*What you will do:* The answer is the data repeated in full, with no pictures included.
━━ Material to process ━━
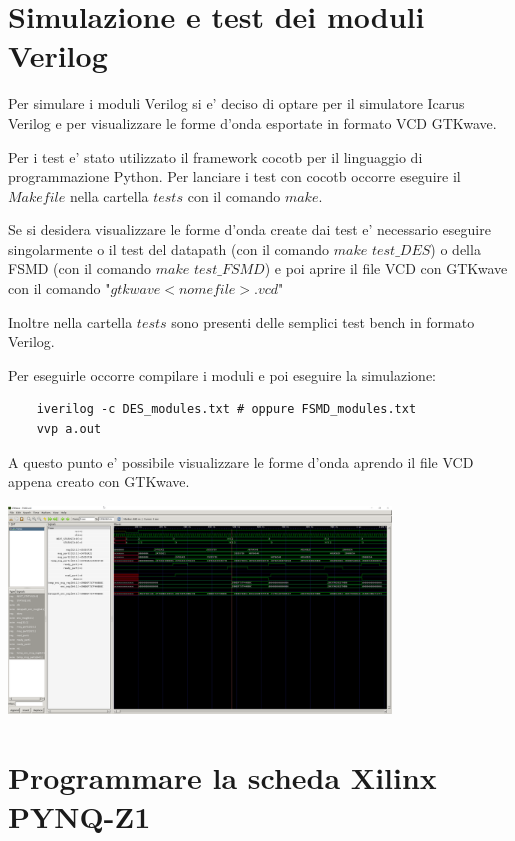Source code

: \documentclass[a4paper]{article}
\begin{document}


\section{Simulazione e test dei moduli Verilog}
Per simulare i moduli Verilog si e' deciso di optare per il simulatore Icarus Verilog e per visualizzare le forme d'onda esportate in formato VCD GTKwave.

Per i test e' stato utilizzato il framework cocotb per il linguaggio di programmazione Python.
Per lanciare i test con cocotb occorre eseguire il $Makefile$ nella cartella $tests$ con il comando $make$.

Se si desidera visualizzare le forme d'onda create dai test e' necessario eseguire singolarmente o il test del datapath (con il comando $make$ $test\_DES$) o della FSMD (con il comando $make$ $test\_FSMD$)
e poi aprire il file VCD con GTKwave con il comando "$gtkwave <nomefile>.vcd$"

Inoltre nella cartella $tests$ sono presenti delle semplici test bench in formato Verilog.

Per eseguirle occorre compilare i moduli e poi eseguire la simulazione:
\begin{verbatim}
    iverilog -c DES_modules.txt # oppure FSMD_modules.txt
    vvp a.out
\end{verbatim}

A questo punto e' possibile visualizzare le forme d'onda aprendo il file VCD appena creato con GTKwave.

\includegraphics[width=4in]{assets/fsmd_waves.png}

\section{Programmare la scheda Xilinx PYNQ-Z1}
\end{document}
━━━
*Answer for this exercise:*
Source code

: \documentclass[a4paper]{article}
\begin{document}


\section{Simulazione e test dei moduli Verilog}
Per simulare i moduli Verilog si e' deciso di optare per il simulatore Icarus Verilog e per visualizzare le forme d'onda esportate in formato VCD GTKwave.

Per i test e' stato utilizzato il framework cocotb per il linguaggio di programmazione Python.
Per lanciare i test con cocotb occorre eseguire il $Makefile$ nella cartella $tests$ con il comando $make$.

Se si desidera visualizzare le forme d'onda create dai test e' necessario eseguire singolarmente o il test del datapath (con il comando $make$ $test\_DES$) o della FSMD (con il comando $make$ $test\_FSMD$)
e poi aprire il file VCD con GTKwave con il comando "$gtkwave <nomefile>.vcd$"

Inoltre nella cartella $tests$ sono presenti delle semplici test bench in formato Verilog.

Per eseguirle occorre compilare i moduli e poi eseguire la simulazione:
\begin{verbatim}
    iverilog -c DES_modules.txt # oppure FSMD_modules.txt
    vvp a.out
\end{verbatim}

A questo punto e' possibile visualizzare le forme d'onda aprendo il file VCD appena creato con GTKwave.

\includegraphics[width=4in]{assets/fsmd_waves.png}

\section{Programmare la scheda Xilinx PYNQ-Z1}
\end{document}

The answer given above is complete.